Eight pages of command-line formats for users of Amtrak’s ARROW computerized reservation system have been made public in the second of a series of interim responses to our Freedom of Information Act request for records of Amtrak’s collaboration with police and other government agencies in the US and Canada in “dataveillance” of Amtrak passengers.
The ARROW user documentation covers syntax and codes for entering ID information into Amtrak passenger name records (PNRs), generating reports (”passenger manifests”) by train number and date or other selection criteria, and transmitting these “manifests” or “API data” to the US Customs and Border Protection (CBP) “Advance Passenger Information System” (APIS).
Amtrak extracts “manifest” (API) data from PNRs, formats it according to CBP standards, and pushes it to CBP in batches using EDIFACT messages uploaded through the CBP Web-based online eAPIS submission portal.
Although Amtrak knows it isn’t actually required by law to do any of this, it “voluntarily” (and in violation of Canadian if not necessarily US law) follows the same procedures that CBP has mandated for airlines. The sample EDIFACT headers in the Amtrak documentation refer to Amtrak by its usual carrier code of “2V”.

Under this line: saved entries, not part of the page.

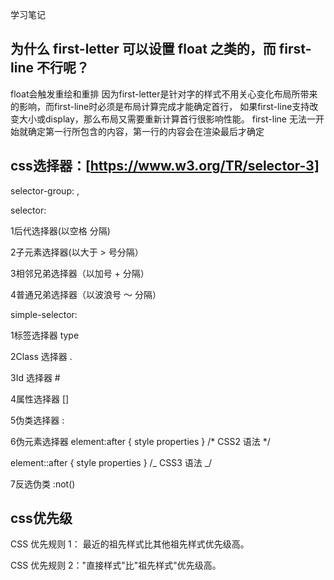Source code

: 学习笔记

为什么 first-letter 可以设置 float 之类的，而 first-line 不行呢？
--------------------------------------------------


float会触发重绘和重排
因为first-letter是针对字的样式不用关心变化布局所带来的影响，而first-line时必须是布局计算完成才能确定首行，
如果first-line支持改变大小或display，那么布局又需要重新计算首行很影响性能。
first-line
无法一开始就确定第一行所包含的内容，第一行的内容会在渲染最后才确定


css选择器：[https://www.w3.org/TR/selector-3]
--------------------------------------------------


selector-group: ,

selector:

1后代选择器(以空格 分隔)

2子元素选择器(以大于 > 号分隔）

3相邻兄弟选择器（以加号 + 分隔）

4普通兄弟选择器（以波浪号 ～ 分隔）

simple-selector:

1标签选择器 type

2Class 选择器 .

3Id 选择器 #

4属性选择器 []

5伪类选择器 :

6伪元素选择器
element:after  { style properties }  /* CSS2 语法 */

element::after { style properties } /_ CSS3 语法 _/

7反选伪类 :not()


css优先级
--------------------------------------------------


CSS 优先规则 1： 最近的祖先样式比其他祖先样式优先级高。
<!-- 类名为 son 的 div 的 color 为 blue -->
<div style="color: red">
  <div style="color: blue">
    <div class="son"></div>
  </div>
</div>
CSS 优先规则 2："直接样式"比"祖先样式"优先级高。
<!-- 类名为 son 的 div 的 color 为 blue -->
<div style="color: red">
  <div class="son" style="color: blue"></div>
</div>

Travel agents — at least the declining minority who use the command-line interface — will find nothing particularly surprising in these formats. ARROW formats for train reservations are generally comparable, although not identical, to the AIRIMP formats used for API data by the major computerized reservation systems (CRSs) or global distribution systems (GDSs) that host airline PNRs.
CRS/GDS companies and US airlines are private and not subject to FOIA, however, and CRS/GDS documentation is proprietary to the different systems and restricted to their users. There is no freely and publicly-available guide to commercial CRS/GDS data formats. Because Amtrak is a creature of the federal government subject to FOIA, we have been able to obtain more details of its internal procedures than we can for airlines or CRSs/GDSs
The ARROW user documentation shows — again, unsurprisingly — that the “data-mining” capabilities built into ARROW for retrieving and generating reports on selected PNR or manifest (API) entries are quite limited. This is why, despite having access to an ARROW “Police GUI” with additional data-mining functionality, CBP wants to import and retain mirror copies of API and PNR data in its own, more sophisticated TECS and Automated Targeting System databases and its new integrated data framework.
We’re continuing to await more releases from Amtrak of information about its policies for collaboration with law enforcement and other government agencies, and its apparent violation of Canadian privacy law.